What is Sufism? It is certainly originated from Islam but the way it directs a soul towards divinity by cleansing the heart, repairing it from all sins and dedicate it to love that brings one closer to God. Sufism has given birth to many famous poets viz. Rumi who was called the Qutb, the pillar of love; Gilani was called the pole of power and Ibn Arabi was of knowledge.

There are many sayings/teachings of Sufis which if read would reflect a deep sense of our existence. One of them and my favorite is Sohbet. Sohbet can be understood as a spiritual conversation to cleanse the soul and a meeting of the hearts.  Sufis says that there are three ways of being with the God: i. prayer, then a step ahead is ii. meditation and then the ultimate stage is iii. conversation, this mystical exchange is called Sohbet.

Similarly, Zikr, a spiritual ceremony of remembering God involves silence, meditation, whirling dances and chants. This ceremony opens the hearts of the seekers to transmit the love and compassion in the most purest form.

I conclude this post with a poem that celebrates Sufism for enlightening the wandered souls over the centuries (I’m afraid I am unaware of the writer).



Upon his soul marked the wing of heart.

The reed plays a note and the ancient drum beats.

His arms rise spread wide.

His smiling forehear bathed in light.

He dances through the primitive,

through the ancient,

through the contemporary

into the Real.

Beyond he whirls ecstatic…

His lips shape the heart’s petal sounding…


Hu, the Sufi call to Allah!

He whirls with opened heart, sober, balanced

and free.


14 thoughts on “Sufism: Reaching the Divine”

  1. “He dances through the primitive,
    through the ancient,
    through the contemporary
    into the Real.”

    Excellent! Your words reverberate through the soul with an everlasting touch of sublimity. Was a soothing read this one. 🙂

    1. And your words are too kind.

      I wish I had people in my daily life to converse with such deep thoughts that rejuvenate the soul time and again.

    2. You know I was just checking your page and you have such a nice soulful music there.
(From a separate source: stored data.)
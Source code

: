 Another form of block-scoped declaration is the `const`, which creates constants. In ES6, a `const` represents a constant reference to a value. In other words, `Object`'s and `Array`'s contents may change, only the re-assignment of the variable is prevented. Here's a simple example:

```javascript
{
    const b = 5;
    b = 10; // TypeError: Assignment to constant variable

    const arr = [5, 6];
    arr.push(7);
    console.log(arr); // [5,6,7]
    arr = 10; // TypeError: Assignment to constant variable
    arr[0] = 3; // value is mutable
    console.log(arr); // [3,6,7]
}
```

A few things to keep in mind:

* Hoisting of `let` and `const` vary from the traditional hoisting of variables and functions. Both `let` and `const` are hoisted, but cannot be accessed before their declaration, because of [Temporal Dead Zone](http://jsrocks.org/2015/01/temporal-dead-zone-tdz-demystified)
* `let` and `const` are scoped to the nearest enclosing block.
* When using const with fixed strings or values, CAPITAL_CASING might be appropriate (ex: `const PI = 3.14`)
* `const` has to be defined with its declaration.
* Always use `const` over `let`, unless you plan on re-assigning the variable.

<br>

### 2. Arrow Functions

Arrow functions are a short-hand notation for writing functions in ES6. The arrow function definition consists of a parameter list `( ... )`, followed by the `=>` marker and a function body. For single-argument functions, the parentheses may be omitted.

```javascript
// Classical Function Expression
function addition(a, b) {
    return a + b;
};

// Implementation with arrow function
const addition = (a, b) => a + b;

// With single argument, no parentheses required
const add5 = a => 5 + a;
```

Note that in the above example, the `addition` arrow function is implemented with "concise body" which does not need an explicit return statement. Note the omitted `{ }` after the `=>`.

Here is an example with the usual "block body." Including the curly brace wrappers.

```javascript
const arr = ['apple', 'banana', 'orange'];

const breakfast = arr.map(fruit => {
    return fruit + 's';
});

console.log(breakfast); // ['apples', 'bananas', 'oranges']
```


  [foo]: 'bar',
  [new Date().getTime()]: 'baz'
May be your comment just got real 🙂

  2. The very act of reading Sufism soothes the mind, brings energy in our surrounding and calm the nerved. Sufism is spiritual berries. I love sufism and you so beautifully sum it, do not celebrate God. So true, many of us confuse religion with spirituality. I am not a believer but believe in spiritual teachings:)
    Cheers A Mittal

    1. I second you on the point where people confuse religion and spirituality. Thank you for getting the whole crux of it 🙂

    2. Entirely my pleasure in reading such stuffs..I so love reading your thoughts and it’ something I really enjoy on spirituality. I had philosophy as a general paper at Fergusson College, Pune and my teacher was brilliant. He made me love the subject:)

  3. Sufism … at first I read it as Surfism 😀 .. lol that would have made much sense if you are writing about surfism .. but later I realized its not Surfism .. its Sufism!! .. Never imagined you as someone too much into God and spiritual stuff.
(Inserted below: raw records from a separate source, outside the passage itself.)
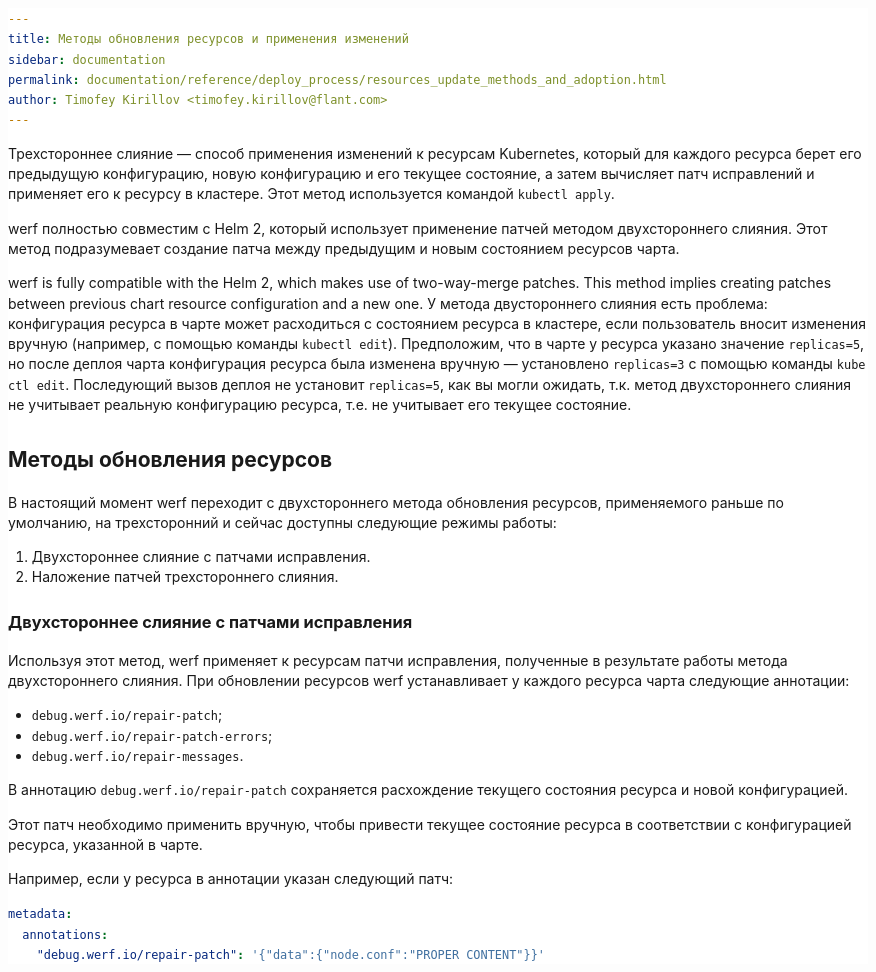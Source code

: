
 ```yaml
---
title: Методы обновления ресурсов и применения изменений
sidebar: documentation
permalink: documentation/reference/deploy_process/resources_update_methods_and_adoption.html
author: Timofey Kirillov <timofey.kirillov@flant.com>
---
```


Трехстороннее слияние — способ применения изменений к ресурсам Kubernetes, который для каждого ресурса берет его предыдущую конфигурацию, новую конфигурацию и его текущее состояние, а затем вычисляет патч исправлений и применяет его к ресурсу в кластере.
Этот метод используется командой `kubectl apply`.

werf полностью совместим с Helm 2, который использует применение патчей методом двухстороннего слияния. Этот метод подразумевает создание патча между предыдущим и новым состоянием ресурсов чарта.

werf is fully compatible with the Helm 2, which makes use of two-way-merge patches. This method implies creating patches between previous chart resource configuration and a new one.
У метода двустороннего слияния есть проблема: конфигурация ресурса в чарте может расходиться с состоянием ресурса в кластере, если пользователь вносит изменения вручную (например, с помощью команды `kubectl edit`).
Предположим, что в чарте у ресурса указано значение `replicas=5`, но после деплоя чарта конфигурация ресурса была изменена вручную — установлено `replicas=3` с помощью команды `kubectl edit`.
Последующий вызов деплоя не установит `replicas=5`, как вы могли ожидать, т.к. метод двухстороннего слияния не учитывает реальную конфигурацию ресурса, т.е. не учитывает его текущее состояние.

## Методы обновления ресурсов

В настоящий момент werf переходит с двухстороннего метода обновления ресурсов, применяемого раньше по умолчанию, на трехсторонний и сейчас доступны следующие режимы работы:

 1. Двухстороннее слияние с патчами исправления.
 2. Наложение патчей трехстороннего слияния.

### Двухстороннее слияние с патчами исправления

Используя этот метод, werf применяет к ресурсам патчи исправления, полученные в результате работы метода двухстороннего слияния. 
При обновлении ресурсов werf устанавливает у каждого ресурса чарта следующие аннотации:
 * `debug.werf.io/repair-patch`;
 * `debug.werf.io/repair-patch-errors`;
 * `debug.werf.io/repair-messages`.

В аннотацию `debug.werf.io/repair-patch` сохраняется расхождение текущего состояния ресурса и новой конфигурацией.

Этот патч необходимо применить вручную, чтобы привести текущее состояние ресурса в соответствии с конфигурацией ресурса, указанной в чарте.

Например, если у ресурса в аннотации указан следующий патч:

```yaml
metadata:
  annotations:
    "debug.werf.io/repair-patch": '{"data":{"node.conf":"PROPER CONTENT"}}'
```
    Do you feel closer to a greater power when you travel to different places? I can relate the same feelings with all those who travel to somewhat holy places … like “Vaishno mata wali choti”, “Badrinath-Kedarnath”, chaar dhaam yatra, famous mecca-madeena (with huge no of people travelling) etc.

    Can travelling be related to being spiritual?

    I am not spiritual myself but at some of the places I felt the presence of some higher power.

    1. I have travelled to these places but not because I am religious but because I wanted to travel to these places.

      I don’t think I am religious like I don’t pray, I don’t know any mantras , it’s a task to drag me to a temple. So it is not about godliness basically it’s more about realizing your existence. What is God , It’s you and me. We make or break this world.

      And as far as traveling is concerned, I agree with you that somewhere traveling connects one with oneself. Like when I’m traveling alone I think a lot and that makes me take more correct or rather righteous steps when I am back to routine.